Às 02:54 de 21/10/21, Alistair Francis escreveu:
> From: Alistair Francis <[email protected]>
>
> This commit adds two futex syscall wrappers that are exposed to
> userspace.
>
> Neither the kernel or glibc currently expose a futex wrapper, so
> userspace is left performing raw syscalls. This has mostly been becuase

because

> the overloading of one of the arguments makes it impossible to provide a
> single type safe function.
>
> Until recently the single syscall has worked fine. With the introduction
> of a 64-bit time_t futex call on 32-bit architectures, this has become
> more complex. The logic of handling the two possible futex syscalls is
> complex and often implemented incorrectly.
>
> This patch adds two futux syscall functions that correctly handle the
> time_t complexity for userspace.
>
> This idea is based on previous discussions: https://lkml.org/lkml/2021/9/21/143

I would use lore
https://lore.kernel.org/lkml/CAK8P3a3x_EyCiPDpMK54y=Rtm-Wb08ym2TNiuAZgXhYrThcWTw@mail.gmail.com/

>
> Signed-off-by: Alistair Francis <[email protected]>

Thanks for working on that :)

> ---
> include/uapi/linux/futex_syscall.h | 81 ++++++++++++++++++++++++++++++
> 1 file changed, 81 insertions(+)
> create mode 100644 include/uapi/linux/futex_syscall.h
>
> diff --git a/include/uapi/linux/futex_syscall.h b/include/uapi/linux/futex_syscall.h
> new file mode 100644
> index 0000000000000..f84a0c68baf78
> --- /dev/null
> +++ b/include/uapi/linux/futex_syscall.h
> @@ -0,0 +1,81 @@
> +/* SPDX-License-Identifier: GPL-2.0 WITH Linux-syscall-note */
> +#ifndef _UAPI_LINUX_FUTEX_SYSCALL_H
> +#define _UAPI_LINUX_FUTEX_SYSCALL_H
> +
> +#include <asm/unistd.h>
> +#include <errno.h>
> +#include <linux/types.h>
> +#include <linux/time_types.h>
> +#include <sys/syscall.h>
> +
> +/**
> + * futex_syscall_timeout() - __NR_futex/__NR_futex_time64 syscall wrapper
> + * @uaddr: address of first futex
> + * @op: futex op code
> + * @val: typically expected value of uaddr, but varies by op
> + * @timeout: an absolute struct timespec
> + * @uaddr2: address of second futex for some ops
> + * @val3: varies by op
> + */
> +static inline int
> +__kernel_futex_syscall_timeout(volatile u_int32_t *uaddr, int op, u_int32_t val,
> + struct timespec *timeout, volatile u_int32_t *uaddr2, int val3)

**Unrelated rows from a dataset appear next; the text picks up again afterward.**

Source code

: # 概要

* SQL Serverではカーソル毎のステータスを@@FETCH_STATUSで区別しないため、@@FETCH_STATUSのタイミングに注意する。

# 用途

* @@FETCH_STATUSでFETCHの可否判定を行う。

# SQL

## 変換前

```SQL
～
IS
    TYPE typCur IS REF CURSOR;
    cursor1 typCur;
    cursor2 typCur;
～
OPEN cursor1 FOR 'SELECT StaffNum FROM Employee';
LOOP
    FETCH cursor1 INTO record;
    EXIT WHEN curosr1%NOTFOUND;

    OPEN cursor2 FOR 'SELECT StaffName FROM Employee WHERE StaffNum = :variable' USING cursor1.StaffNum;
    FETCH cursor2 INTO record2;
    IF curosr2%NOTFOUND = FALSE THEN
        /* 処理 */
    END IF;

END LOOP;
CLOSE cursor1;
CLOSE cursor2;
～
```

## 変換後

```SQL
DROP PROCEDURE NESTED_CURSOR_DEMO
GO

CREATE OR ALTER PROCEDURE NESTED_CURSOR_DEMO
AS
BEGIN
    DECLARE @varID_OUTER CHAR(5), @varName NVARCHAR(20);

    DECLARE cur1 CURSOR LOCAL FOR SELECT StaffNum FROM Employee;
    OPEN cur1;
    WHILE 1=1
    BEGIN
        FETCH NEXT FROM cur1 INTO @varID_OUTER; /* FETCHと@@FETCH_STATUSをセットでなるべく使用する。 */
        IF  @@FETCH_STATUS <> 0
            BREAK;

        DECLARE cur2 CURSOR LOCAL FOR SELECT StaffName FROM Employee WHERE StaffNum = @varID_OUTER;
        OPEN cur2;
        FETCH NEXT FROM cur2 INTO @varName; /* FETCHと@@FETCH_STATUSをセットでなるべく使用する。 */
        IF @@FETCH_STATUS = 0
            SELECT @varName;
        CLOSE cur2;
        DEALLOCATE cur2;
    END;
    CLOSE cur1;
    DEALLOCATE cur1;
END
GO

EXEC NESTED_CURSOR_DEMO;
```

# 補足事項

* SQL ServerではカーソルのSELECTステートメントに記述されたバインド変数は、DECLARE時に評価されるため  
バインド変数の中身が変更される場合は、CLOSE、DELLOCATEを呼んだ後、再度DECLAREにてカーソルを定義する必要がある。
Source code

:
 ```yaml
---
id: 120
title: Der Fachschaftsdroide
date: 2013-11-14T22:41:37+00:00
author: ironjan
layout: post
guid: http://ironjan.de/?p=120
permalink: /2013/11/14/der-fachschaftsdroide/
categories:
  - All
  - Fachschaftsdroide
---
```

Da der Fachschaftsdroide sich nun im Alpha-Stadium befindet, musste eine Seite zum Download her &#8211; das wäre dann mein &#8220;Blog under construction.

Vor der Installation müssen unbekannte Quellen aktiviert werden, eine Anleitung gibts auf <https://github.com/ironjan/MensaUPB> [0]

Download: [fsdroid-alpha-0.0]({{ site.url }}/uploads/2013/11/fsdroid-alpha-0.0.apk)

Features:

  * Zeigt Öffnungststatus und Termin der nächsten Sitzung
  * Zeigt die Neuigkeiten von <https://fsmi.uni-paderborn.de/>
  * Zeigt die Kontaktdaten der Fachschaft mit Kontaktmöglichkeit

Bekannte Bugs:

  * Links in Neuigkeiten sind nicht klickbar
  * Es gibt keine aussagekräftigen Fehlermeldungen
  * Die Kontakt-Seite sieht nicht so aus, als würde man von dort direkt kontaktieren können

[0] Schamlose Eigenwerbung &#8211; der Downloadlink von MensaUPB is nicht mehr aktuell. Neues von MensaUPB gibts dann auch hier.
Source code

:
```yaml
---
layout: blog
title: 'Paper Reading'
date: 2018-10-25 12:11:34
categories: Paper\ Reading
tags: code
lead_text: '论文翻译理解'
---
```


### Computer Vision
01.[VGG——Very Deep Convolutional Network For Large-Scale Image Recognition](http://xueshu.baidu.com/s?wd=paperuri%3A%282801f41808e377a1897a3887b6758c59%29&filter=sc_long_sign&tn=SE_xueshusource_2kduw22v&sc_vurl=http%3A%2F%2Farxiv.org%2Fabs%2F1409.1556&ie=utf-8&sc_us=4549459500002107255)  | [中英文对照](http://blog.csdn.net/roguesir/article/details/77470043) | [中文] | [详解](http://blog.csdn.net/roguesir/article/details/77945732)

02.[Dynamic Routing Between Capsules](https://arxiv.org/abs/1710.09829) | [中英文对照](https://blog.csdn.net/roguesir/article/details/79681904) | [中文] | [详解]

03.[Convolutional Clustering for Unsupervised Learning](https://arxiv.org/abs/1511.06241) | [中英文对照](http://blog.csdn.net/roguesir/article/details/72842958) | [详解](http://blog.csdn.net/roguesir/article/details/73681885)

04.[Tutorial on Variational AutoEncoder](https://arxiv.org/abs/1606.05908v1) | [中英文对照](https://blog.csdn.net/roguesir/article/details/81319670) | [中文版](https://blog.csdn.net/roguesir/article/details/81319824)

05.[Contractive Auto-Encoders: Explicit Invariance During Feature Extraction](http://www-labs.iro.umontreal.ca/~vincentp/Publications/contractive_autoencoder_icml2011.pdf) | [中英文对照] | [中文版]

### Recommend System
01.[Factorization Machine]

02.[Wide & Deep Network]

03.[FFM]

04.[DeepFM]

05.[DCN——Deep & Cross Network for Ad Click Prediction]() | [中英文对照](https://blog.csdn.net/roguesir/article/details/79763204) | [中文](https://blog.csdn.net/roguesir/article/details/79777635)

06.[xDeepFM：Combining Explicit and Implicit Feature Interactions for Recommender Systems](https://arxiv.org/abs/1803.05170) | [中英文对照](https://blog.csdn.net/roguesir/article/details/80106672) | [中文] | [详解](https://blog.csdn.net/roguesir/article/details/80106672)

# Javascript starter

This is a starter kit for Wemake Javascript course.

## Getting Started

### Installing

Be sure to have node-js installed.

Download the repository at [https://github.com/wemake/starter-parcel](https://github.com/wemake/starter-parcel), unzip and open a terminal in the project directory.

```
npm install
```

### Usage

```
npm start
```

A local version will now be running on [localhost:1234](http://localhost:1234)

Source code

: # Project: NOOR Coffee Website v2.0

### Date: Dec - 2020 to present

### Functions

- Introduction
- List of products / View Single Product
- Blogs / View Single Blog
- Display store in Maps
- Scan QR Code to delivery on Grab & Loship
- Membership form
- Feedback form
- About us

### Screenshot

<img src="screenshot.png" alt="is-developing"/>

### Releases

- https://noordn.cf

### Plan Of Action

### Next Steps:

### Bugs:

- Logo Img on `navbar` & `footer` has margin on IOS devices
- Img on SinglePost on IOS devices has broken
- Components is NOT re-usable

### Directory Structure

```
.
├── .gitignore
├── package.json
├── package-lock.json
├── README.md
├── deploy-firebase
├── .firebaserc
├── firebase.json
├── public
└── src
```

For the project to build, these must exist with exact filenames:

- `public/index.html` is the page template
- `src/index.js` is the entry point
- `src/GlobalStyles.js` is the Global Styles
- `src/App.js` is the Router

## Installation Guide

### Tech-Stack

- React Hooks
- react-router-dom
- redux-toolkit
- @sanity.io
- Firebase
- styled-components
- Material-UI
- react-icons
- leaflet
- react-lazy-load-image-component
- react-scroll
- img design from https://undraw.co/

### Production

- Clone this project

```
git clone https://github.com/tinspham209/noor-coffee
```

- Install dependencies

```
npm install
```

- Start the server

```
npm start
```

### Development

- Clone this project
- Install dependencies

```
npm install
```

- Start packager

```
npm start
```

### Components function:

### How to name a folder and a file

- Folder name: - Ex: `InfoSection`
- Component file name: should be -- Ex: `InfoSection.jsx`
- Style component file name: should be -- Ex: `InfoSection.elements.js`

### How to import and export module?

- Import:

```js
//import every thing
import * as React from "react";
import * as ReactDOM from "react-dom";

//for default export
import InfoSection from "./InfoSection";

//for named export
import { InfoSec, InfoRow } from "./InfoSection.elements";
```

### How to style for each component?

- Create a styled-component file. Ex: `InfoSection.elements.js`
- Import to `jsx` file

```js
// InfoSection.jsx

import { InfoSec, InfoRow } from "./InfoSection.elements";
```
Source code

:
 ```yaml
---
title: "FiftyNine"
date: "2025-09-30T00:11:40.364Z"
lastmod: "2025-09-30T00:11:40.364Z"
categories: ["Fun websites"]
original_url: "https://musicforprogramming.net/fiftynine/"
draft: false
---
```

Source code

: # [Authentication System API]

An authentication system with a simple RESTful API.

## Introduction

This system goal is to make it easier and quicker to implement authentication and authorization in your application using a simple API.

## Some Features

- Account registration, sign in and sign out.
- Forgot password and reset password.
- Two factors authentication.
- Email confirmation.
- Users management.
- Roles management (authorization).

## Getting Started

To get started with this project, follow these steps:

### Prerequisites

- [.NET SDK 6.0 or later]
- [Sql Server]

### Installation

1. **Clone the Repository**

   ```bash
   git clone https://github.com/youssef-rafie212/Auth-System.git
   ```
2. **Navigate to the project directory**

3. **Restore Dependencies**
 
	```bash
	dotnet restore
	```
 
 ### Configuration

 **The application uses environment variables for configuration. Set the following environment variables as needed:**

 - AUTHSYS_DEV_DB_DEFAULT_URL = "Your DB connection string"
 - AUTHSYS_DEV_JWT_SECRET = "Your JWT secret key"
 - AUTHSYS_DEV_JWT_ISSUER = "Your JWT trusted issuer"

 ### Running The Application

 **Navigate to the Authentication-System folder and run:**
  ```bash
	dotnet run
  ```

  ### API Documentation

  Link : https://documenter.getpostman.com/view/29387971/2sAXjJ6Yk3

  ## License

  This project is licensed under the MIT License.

I tried to write an example[0] that uses this header, but I can't
compile given that u_int32_t isn't defined. Maybe change to uint32_t and
include <stdint.h>?

Also, I got some invalid use of undefined type 'struct timespec', and
#include <time.h> solved.

[0] https://paste.debian.net/1216834/

> +{
> +#if defined(__NR_futex_time64)
> + if (sizeof(*timeout) != sizeof(struct __kernel_old_timespec)) {
> + int ret = syscall(__NR_futex_time64, uaddr, op, val, timeout, uaddr2, val3);
> +
> + if (ret == 0 || errno != ENOSYS)
> + return ret;
> + }
> +#endif
> +
> +#if defined(__NR_futex)
> + if (sizeof(*timeout) == sizeof(struct __kernel_old_timespec))
> + return syscall(__NR_futex, uaddr, op, val, timeout, uaddr2, val3);
> +
> + if (timeout && timeout->tv_sec == (long)timeout->tv_sec) {
> + struct __kernel_old_timespec ts32;
> +
> + ts32.tv_sec = (__kernel_long_t) timeout->tv_sec;> + ts32.tv_nsec = (__kernel_long_t) timeout->tv_nsec;
> +
> + return syscall(__NR_futex, uaddr, op, val, &ts32, uaddr2, val3);
> + } else if (!timeout) {
> + return syscall(__NR_futex, uaddr, op, val, NULL, uaddr2, val3);
> + }
> +#endif

If I read this part right, you will always use ts32 for __NR_futex. I
know that it can be misleading, but __NR_futex uses ts64 in 64-bit
archs, so they shouldn't be converted to ts32 in those cases.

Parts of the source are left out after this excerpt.